■ Description of the task:
The material beneath this line should be printed exactly, with its pictures omitted.

——————

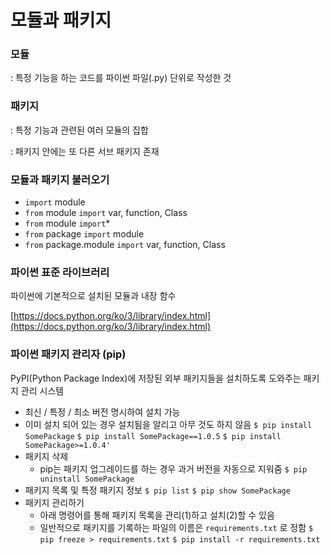 # 모듈과 패키지

### 모듈

: 특정 기능을 하는 코드를 파이썬 파일(.py) 단위로 작성한 것

### 패키지

: 특정 기능과 관련된 여러 모듈의 집합

: 패키지 안에는 또 다른 서브 패키지 존재

### 모듈과 패키지 불러오기

- `import` module
- `from` module `import` var, function, Class
- `from` module `import`\*
- `from` package `import` module
- `from` package.module `import` var, function, Class

### 파이썬 표준 라이브러리

파이썬에 기본적으로 설치된 모듈과 내장 함수

[https://docs.python.org/ko/3/library/index.html](https://docs.python.org/ko/3/library/index.html)

### 파이썬 패키지 관리자 (pip)

PyPI(Python Package Index)에 저장된 외부 패키지들을 설치하도록 도와주는 패키지 관리 시스템

- 최신 / 특정 / 최소 버전 명시하여 설치 가능
- 이미 설치 되어 있는 경우 설치됨을 알리고 아무 것도 하지 않음
  `$ pip install SomePackage`
  `$ pip install SomePackage==1.0.5`
  `$ pip install SomePackage>=1.0.4'`
- 패키지 삭제
  - pip는 패키지 업그레이드를 하는 경우 과거 버전을 자동으로 지워줌
    `$ pip uninstall SomePackage`
- 패키지 목록 및 특정 패키지 정보
  `$ pip list`
  `$ pip show SomePackage`
- 패키지 관리하기
  - 아래 명령어를 통해 패키지 목록을 관리(1)하고 설치(2)할 수 있음
  - 일반적으로 패키지를 기록하는 파일의 이름은 `requirements.txt` 로 정함
    `$ pip freeze > requirements.txt`
    `$ pip install -r requirements.txt`
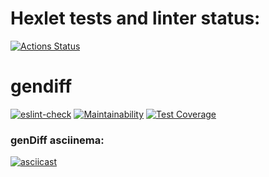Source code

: # Hexlet tests and linter status:

[![Actions Status](https://github.com/Le9i0n2/frontend-project-lvl2/workflows/hexlet-check/badge.svg)](https://github.com/Le9i0n2/frontend-project-lvl2/actions)

# gendiff

[![eslint-check](https://github.com/Le9i0n2/frontend-project-lvl2/actions/workflows/eslint-check.yml/badge.svg?branch=main&event=push)](https://github.com/Le9i0n2/frontend-project-lvl2/actions/workflows/eslint-check.yml)
[![Maintainability](https://api.codeclimate.com/v1/badges/2b05d893ad20b17b9fc6/maintainability)](https://codeclimate.com/github/Le9i0n2/frontend-project-lvl2/maintainability)
[![Test Coverage](https://api.codeclimate.com/v1/badges/2b05d893ad20b17b9fc6/test_coverage)](https://codeclimate.com/github/Le9i0n2/frontend-project-lvl2/test_coverage)

### genDiff asciinema:

[![asciicast](https://asciinema.org/a/x80Jj6D7XU8cZKyFN79iCGjfI.svg)](https://asciinema.org/a/x80Jj6D7XU8cZKyFN79iCGjfI)
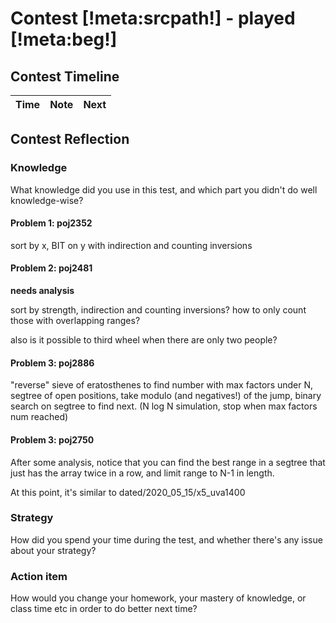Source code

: # Contest [!meta:srcpath!] - played [!meta:beg!]

## Contest Timeline

| Time | Note | Next |
|----|----|----|

## Contest Reflection

### Knowledge
What knowledge did you use in this test, and which part you didn't do well knowledge-wise?

#### Problem 1: poj2352

sort by x, BIT on y with indirection and counting inversions

#### Problem 2: poj2481

**needs analysis**

sort by strength, indirection and counting inversions? how to only count those with overlapping ranges?

also is it possible to third wheel when there are only two people?

#### Problem 3: poj2886

"reverse" sieve of eratosthenes to find number with max factors under N,
segtree of open positions,
take modulo (and negatives!) of the jump, binary search on segtree to find next. (N log N simulation, stop when max factors num reached)

#### Problem 3: poj2750

After some analysis, notice that you can find the best range in a segtree that just has the array twice in a row, and limit range to N-1 in length.

At this point, it's similar to dated/2020_05_15/x5_uva1400

### Strategy
How did you spend your time during the test, and whether there's any issue about your strategy?

### Action item
How would you change your homework, your mastery of knowledge, or class time etc in order to do better next time?
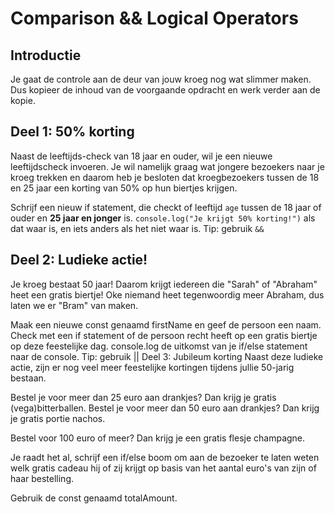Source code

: # Comparison && Logical Operators

## Introductie

Je gaat de controle aan de deur van jouw kroeg nog wat slimmer maken. Dus kopieer de inhoud van de voorgaande opdracht en werk verder aan de kopie.

## Deel 1: 50% korting

Naast de leeftijds-check van 18 jaar en ouder, wil je een nieuwe leeftijdscheck invoeren. Je wil namelijk graag wat jongere bezoekers naar je kroeg trekken en daarom heb je besloten dat kroegbezoekers tussen de 18 en 25 jaar een korting van 50% op hun biertjes krijgen.

Schrijf een nieuw if statement, die checkt of leeftijd `age` tussen de 18 jaar of ouder en **25 jaar en jonger** is.
`console.log("Je krijgt 50% korting!")` als dat waar is, en iets anders als het niet waar is.
Tip: gebruik `&&`

## Deel 2: Ludieke actie!

Je kroeg bestaat 50 jaar! Daarom krijgt iedereen die "Sarah" of "Abraham" heet een gratis biertje! Oke niemand heet tegenwoordig meer Abraham, dus laten we er "Bram" van maken.

Maak een nieuwe const genaamd firstName en geef de persoon een naam.
Check met een if statement of de persoon recht heeft op een gratis biertje op deze feestelijke dag.
console.log de uitkomst van je if/else statement naar de console.
Tip: gebruik ||
Deel 3: Jubileum korting
Naast deze ludieke actie, zijn er nog veel meer feestelijke kortingen tijdens jullie 50-jarig bestaan.

Bestel je voor meer dan 25 euro aan drankjes? Dan krijg je gratis (vega)bitterballen. Bestel je voor meer dan 50 euro aan drankjes? Dan krijg je gratis portie nachos.

Bestel voor 100 euro of meer? Dan krijg je een gratis flesje champagne.

Je raadt het al, schrijf een if/else boom om aan de bezoeker te laten weten welk gratis cadeau hij of zij krijgt op basis van het aantal euro's van zijn of haar bestelling.

Gebruik de const genaamd totalAmount.
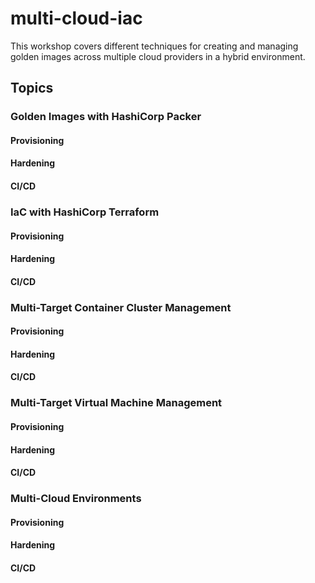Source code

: # multi-cloud-iac

This workshop covers different techniques for creating and managing golden images across multiple cloud providers in a hybrid environment.

## Topics

### Golden Images with HashiCorp Packer

#### Provisioning

#### Hardening

#### CI/CD

### IaC with HashiCorp Terraform

#### Provisioning

#### Hardening

#### CI/CD

### Multi-Target Container Cluster Management

#### Provisioning

#### Hardening

#### CI/CD

### Multi-Target Virtual Machine Management

#### Provisioning

#### Hardening

#### CI/CD

### Multi-Cloud Environments

#### Provisioning

#### Hardening

#### CI/CD

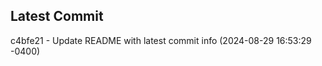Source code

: 
## Latest Commit
c4bfe21 - Update README with latest commit info (2024-08-29 16:53:29 -0400) <Yunxi-Zhou>
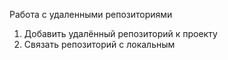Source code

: Работа с удаленными репозиториями
1. Добавить удалённый репозиторий к проекту
3. Связать репозиторий с локальным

——————

■ Task result:
 # 모듈과 패키지

### 모듈

: 특정 기능을 하는 코드를 파이썬 파일(.py) 단위로 작성한 것

### 패키지

: 특정 기능과 관련된 여러 모듈의 집합

: 패키지 안에는 또 다른 서브 패키지 존재

### 모듈과 패키지 불러오기

- `import` module
- `from` module `import` var, function, Class
- `from` module `import`\*
- `from` package `import` module
- `from` package.module `import` var, function, Class

### 파이썬 표준 라이브러리

파이썬에 기본적으로 설치된 모듈과 내장 함수

[https://docs.python.org/ko/3/library/index.html](https://docs.python.org/ko/3/library/index.html)

### 파이썬 패키지 관리자 (pip)

PyPI(Python Package Index)에 저장된 외부 패키지들을 설치하도록 도와주는 패키지 관리 시스템

- 최신 / 특정 / 최소 버전 명시하여 설치 가능
- 이미 설치 되어 있는 경우 설치됨을 알리고 아무 것도 하지 않음
  `$ pip install SomePackage`
  `$ pip install SomePackage==1.0.5`
  `$ pip install SomePackage>=1.0.4'`
- 패키지 삭제
  - pip는 패키지 업그레이드를 하는 경우 과거 버전을 자동으로 지워줌
    `$ pip uninstall SomePackage`
- 패키지 목록 및 특정 패키지 정보
  `$ pip list`
  `$ pip show SomePackage`
- 패키지 관리하기
  - 아래 명령어를 통해 패키지 목록을 관리(1)하고 설치(2)할 수 있음
  - 일반적으로 패키지를 기록하는 파일의 이름은 `requirements.txt` 로 정함
    `$ pip freeze > requirements.txt`
    `$ pip install -r requirements.txt`
Source code

: # Hexlet tests and linter status:

[![Actions Status](https://github.com/Le9i0n2/frontend-project-lvl2/workflows/hexlet-check/badge.svg)](https://github.com/Le9i0n2/frontend-project-lvl2/actions)

# gendiff

[![eslint-check](https://github.com/Le9i0n2/frontend-project-lvl2/actions/workflows/eslint-check.yml/badge.svg?branch=main&event=push)](https://github.com/Le9i0n2/frontend-project-lvl2/actions/workflows/eslint-check.yml)
[![Maintainability](https://api.codeclimate.com/v1/badges/2b05d893ad20b17b9fc6/maintainability)](https://codeclimate.com/github/Le9i0n2/frontend-project-lvl2/maintainability)
[![Test Coverage](https://api.codeclimate.com/v1/badges/2b05d893ad20b17b9fc6/test_coverage)](https://codeclimate.com/github/Le9i0n2/frontend-project-lvl2/test_coverage)

### genDiff asciinema:

[![asciicast](https://asciinema.org/a/x80Jj6D7XU8cZKyFN79iCGjfI.svg)](https://asciinema.org/a/x80Jj6D7XU8cZKyFN79iCGjfI)
Source code

: # Contest [!meta:srcpath!] - played [!meta:beg!]

## Contest Timeline

| Time | Note | Next |
|----|----|----|

## Contest Reflection

### Knowledge
What knowledge did you use in this test, and which part you didn't do well knowledge-wise?

#### Problem 1: poj2352

sort by x, BIT on y with indirection and counting inversions

#### Problem 2: poj2481

**needs analysis**

sort by strength, indirection and counting inversions? how to only count those with overlapping ranges?

also is it possible to third wheel when there are only two people?

#### Problem 3: poj2886

"reverse" sieve of eratosthenes to find number with max factors under N,
segtree of open positions,
take modulo (and negatives!) of the jump, binary search on segtree to find next. (N log N simulation, stop when max factors num reached)

#### Problem 3: poj2750

After some analysis, notice that you can find the best range in a segtree that just has the array twice in a row, and limit range to N-1 in length.

At this point, it's similar to dated/2020_05_15/x5_uva1400

### Strategy
How did you spend your time during the test, and whether there's any issue about your strategy?

### Action item
How would you change your homework, your mastery of knowledge, or class time etc in order to do better next time?
Source code

: # Comparison && Logical Operators

## Introductie

Je gaat de controle aan de deur van jouw kroeg nog wat slimmer maken. Dus kopieer de inhoud van de voorgaande opdracht en werk verder aan de kopie.

## Deel 1: 50% korting

Naast de leeftijds-check van 18 jaar en ouder, wil je een nieuwe leeftijdscheck invoeren. Je wil namelijk graag wat jongere bezoekers naar je kroeg trekken en daarom heb je besloten dat kroegbezoekers tussen de 18 en 25 jaar een korting van 50% op hun biertjes krijgen.

Schrijf een nieuw if statement, die checkt of leeftijd `age` tussen de 18 jaar of ouder en **25 jaar en jonger** is.
`console.log("Je krijgt 50% korting!")` als dat waar is, en iets anders als het niet waar is.
Tip: gebruik `&&`

## Deel 2: Ludieke actie!

Je kroeg bestaat 50 jaar! Daarom krijgt iedereen die "Sarah" of "Abraham" heet een gratis biertje! Oke niemand heet tegenwoordig meer Abraham, dus laten we er "Bram" van maken.

Maak een nieuwe const genaamd firstName en geef de persoon een naam.
Check met een if statement of de persoon recht heeft op een gratis biertje op deze feestelijke dag.
console.log de uitkomst van je if/else statement naar de console.
Tip: gebruik ||
Deel 3: Jubileum korting
Naast deze ludieke actie, zijn er nog veel meer feestelijke kortingen tijdens jullie 50-jarig bestaan.

Bestel je voor meer dan 25 euro aan drankjes? Dan krijg je gratis (vega)bitterballen. Bestel je voor meer dan 50 euro aan drankjes? Dan krijg je gratis portie nachos.

Bestel voor 100 euro of meer? Dan krijg je een gratis flesje champagne.

Je raadt het al, schrijf een if/else boom om aan de bezoeker te laten weten welk gratis cadeau hij of zij krijgt op basis van het aantal euro's van zijn of haar bestelling.

Gebruik de const genaamd totalAmount.
Source code

: # multi-cloud-iac

This workshop covers different techniques for creating and managing golden images across multiple cloud providers in a hybrid environment.

## Topics

### Golden Images with HashiCorp Packer

#### Provisioning

#### Hardening

#### CI/CD

### IaC with HashiCorp Terraform

#### Provisioning

#### Hardening

#### CI/CD

### Multi-Target Container Cluster Management

#### Provisioning

#### Hardening

#### CI/CD

### Multi-Target Virtual Machine Management

#### Provisioning

#### Hardening

#### CI/CD

### Multi-Cloud Environments

#### Provisioning

#### Hardening

#### CI/CD

Source code

: 
## Latest Commit
c4bfe21 - Update README with latest commit info (2024-08-29 16:53:29 -0400) <Yunxi-Zhou>
Source code

: Работа с удаленными репозиториями
1. Добавить удалённый репозиторий к проекту
3. Связать репозиторий с локальным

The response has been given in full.